[Records for processing — start]

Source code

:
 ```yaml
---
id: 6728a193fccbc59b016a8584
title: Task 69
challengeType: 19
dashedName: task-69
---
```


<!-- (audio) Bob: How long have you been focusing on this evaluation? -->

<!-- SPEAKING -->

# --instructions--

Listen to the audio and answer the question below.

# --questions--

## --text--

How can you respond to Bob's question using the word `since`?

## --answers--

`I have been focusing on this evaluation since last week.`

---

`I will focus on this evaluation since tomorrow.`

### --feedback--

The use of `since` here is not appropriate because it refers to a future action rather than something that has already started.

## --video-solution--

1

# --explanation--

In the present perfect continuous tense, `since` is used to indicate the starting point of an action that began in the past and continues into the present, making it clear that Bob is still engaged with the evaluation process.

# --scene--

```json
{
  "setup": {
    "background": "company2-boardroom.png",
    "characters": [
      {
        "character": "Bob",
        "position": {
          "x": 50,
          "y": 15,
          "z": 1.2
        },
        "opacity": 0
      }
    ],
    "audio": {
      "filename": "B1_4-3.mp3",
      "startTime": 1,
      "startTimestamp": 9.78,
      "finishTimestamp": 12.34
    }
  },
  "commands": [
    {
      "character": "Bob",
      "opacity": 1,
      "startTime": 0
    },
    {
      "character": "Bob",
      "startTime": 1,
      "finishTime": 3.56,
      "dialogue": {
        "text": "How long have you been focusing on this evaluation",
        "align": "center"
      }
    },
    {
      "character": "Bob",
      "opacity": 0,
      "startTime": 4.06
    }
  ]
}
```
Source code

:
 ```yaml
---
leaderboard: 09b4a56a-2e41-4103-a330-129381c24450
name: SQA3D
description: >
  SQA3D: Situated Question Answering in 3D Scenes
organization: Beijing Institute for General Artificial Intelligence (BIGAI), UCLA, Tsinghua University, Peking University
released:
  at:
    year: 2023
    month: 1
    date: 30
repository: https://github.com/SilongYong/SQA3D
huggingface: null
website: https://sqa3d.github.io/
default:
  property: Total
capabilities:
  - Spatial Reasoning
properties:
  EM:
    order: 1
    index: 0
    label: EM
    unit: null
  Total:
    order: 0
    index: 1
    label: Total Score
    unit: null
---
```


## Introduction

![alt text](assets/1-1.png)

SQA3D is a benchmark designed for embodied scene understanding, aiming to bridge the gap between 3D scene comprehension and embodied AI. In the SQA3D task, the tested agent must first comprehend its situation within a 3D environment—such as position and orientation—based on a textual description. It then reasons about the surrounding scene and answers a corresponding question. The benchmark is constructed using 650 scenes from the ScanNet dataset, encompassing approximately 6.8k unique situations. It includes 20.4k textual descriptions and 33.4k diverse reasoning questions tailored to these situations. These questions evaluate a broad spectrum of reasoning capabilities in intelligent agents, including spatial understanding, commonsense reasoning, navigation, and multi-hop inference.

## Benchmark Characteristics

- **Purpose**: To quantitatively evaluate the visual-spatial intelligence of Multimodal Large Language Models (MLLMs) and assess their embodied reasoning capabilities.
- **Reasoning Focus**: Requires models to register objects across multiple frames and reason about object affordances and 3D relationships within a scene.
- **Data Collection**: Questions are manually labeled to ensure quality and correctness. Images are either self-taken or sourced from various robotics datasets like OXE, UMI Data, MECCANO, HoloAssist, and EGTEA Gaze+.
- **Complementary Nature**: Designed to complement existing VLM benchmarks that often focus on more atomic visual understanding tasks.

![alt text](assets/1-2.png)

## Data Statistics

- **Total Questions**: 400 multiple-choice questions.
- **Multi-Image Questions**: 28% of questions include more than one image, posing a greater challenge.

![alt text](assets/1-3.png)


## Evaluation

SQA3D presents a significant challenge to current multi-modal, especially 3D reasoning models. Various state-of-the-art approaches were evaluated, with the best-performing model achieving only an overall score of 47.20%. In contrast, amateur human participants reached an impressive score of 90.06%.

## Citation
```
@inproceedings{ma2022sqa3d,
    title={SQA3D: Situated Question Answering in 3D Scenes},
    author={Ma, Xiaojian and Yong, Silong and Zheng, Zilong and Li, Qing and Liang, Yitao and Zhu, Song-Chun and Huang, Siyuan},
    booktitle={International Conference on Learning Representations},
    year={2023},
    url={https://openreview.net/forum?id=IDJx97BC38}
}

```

[Records for processing — finish]

An exact restatement of the data is required.

Source code

:
 ```yaml
---
id: 6728a193fccbc59b016a8584
title: Task 69
challengeType: 19
dashedName: task-69
---
```


<!-- (audio) Bob: How long have you been focusing on this evaluation? -->

<!-- SPEAKING -->

# --instructions--

Listen to the audio and answer the question below.

# --questions--

## --text--

How can you respond to Bob's question using the word `since`?

## --answers--

`I have been focusing on this evaluation since last week.`

---

`I will focus on this evaluation since tomorrow.`

### --feedback--

The use of `since` here is not appropriate because it refers to a future action rather than something that has already started.

## --video-solution--

1

# --explanation--

In the present perfect continuous tense, `since` is used to indicate the starting point of an action that began in the past and continues into the present, making it clear that Bob is still engaged with the evaluation process.

# --scene--

```json
{
  "setup": {
    "background": "company2-boardroom.png",
    "characters": [
      {
        "character": "Bob",
        "position": {
          "x": 50,
          "y": 15,
          "z": 1.2
        },
        "opacity": 0
      }
    ],
    "audio": {
      "filename": "B1_4-3.mp3",
      "startTime": 1,
      "startTimestamp": 9.78,
      "finishTimestamp": 12.34
    }
  },
  "commands": [
    {
      "character": "Bob",
      "opacity": 1,
      "startTime": 0
    },
    {
      "character": "Bob",
      "startTime": 1,
      "finishTime": 3.56,
      "dialogue": {
        "text": "How long have you been focusing on this evaluation",
        "align": "center"
      }
    },
    {
      "character": "Bob",
      "opacity": 0,
      "startTime": 4.06
    }
  ]
}
```
Source code

:
 ```yaml
---
leaderboard: 09b4a56a-2e41-4103-a330-129381c24450
name: SQA3D
description: >
  SQA3D: Situated Question Answering in 3D Scenes
organization: Beijing Institute for General Artificial Intelligence (BIGAI), UCLA, Tsinghua University, Peking University
released:
  at:
    year: 2023
    month: 1
    date: 30
repository: https://github.com/SilongYong/SQA3D
huggingface: null
website: https://sqa3d.github.io/
default:
  property: Total
capabilities:
  - Spatial Reasoning
properties:
  EM:
    order: 1
    index: 0
    label: EM
    unit: null
  Total:
    order: 0
    index: 1
    label: Total Score
    unit: null
---
```


## Introduction

![alt text](assets/1-1.png)

SQA3D is a benchmark designed for embodied scene understanding, aiming to bridge the gap between 3D scene comprehension and embodied AI. In the SQA3D task, the tested agent must first comprehend its situation within a 3D environment—such as position and orientation—based on a textual description. It then reasons about the surrounding scene and answers a corresponding question. The benchmark is constructed using 650 scenes from the ScanNet dataset, encompassing approximately 6.8k unique situations. It includes 20.4k textual descriptions and 33.4k diverse reasoning questions tailored to these situations. These questions evaluate a broad spectrum of reasoning capabilities in intelligent agents, including spatial understanding, commonsense reasoning, navigation, and multi-hop inference.

## Benchmark Characteristics

- **Purpose**: To quantitatively evaluate the visual-spatial intelligence of Multimodal Large Language Models (MLLMs) and assess their embodied reasoning capabilities.
- **Reasoning Focus**: Requires models to register objects across multiple frames and reason about object affordances and 3D relationships within a scene.
- **Data Collection**: Questions are manually labeled to ensure quality and correctness. Images are either self-taken or sourced from various robotics datasets like OXE, UMI Data, MECCANO, HoloAssist, and EGTEA Gaze+.
- **Complementary Nature**: Designed to complement existing VLM benchmarks that often focus on more atomic visual understanding tasks.

![alt text](assets/1-2.png)

## Data Statistics

- **Total Questions**: 400 multiple-choice questions.
- **Multi-Image Questions**: 28% of questions include more than one image, posing a greater challenge.

![alt text](assets/1-3.png)


## Evaluation

SQA3D presents a significant challenge to current multi-modal, especially 3D reasoning models. Various state-of-the-art approaches were evaluated, with the best-performing model achieving only an overall score of 47.20%. In contrast, amateur human participants reached an impressive score of 90.06%.

## Citation
```
@inproceedings{ma2022sqa3d,
    title={SQA3D: Situated Question Answering in 3D Scenes},
    author={Ma, Xiaojian and Yong, Silong and Zheng, Zilong and Li, Qing and Liang, Yitao and Zhu, Song-Chun and Huang, Siyuan},
    booktitle={International Conference on Learning Representations},
    year={2023},
    url={https://openreview.net/forum?id=IDJx97BC38}
}

```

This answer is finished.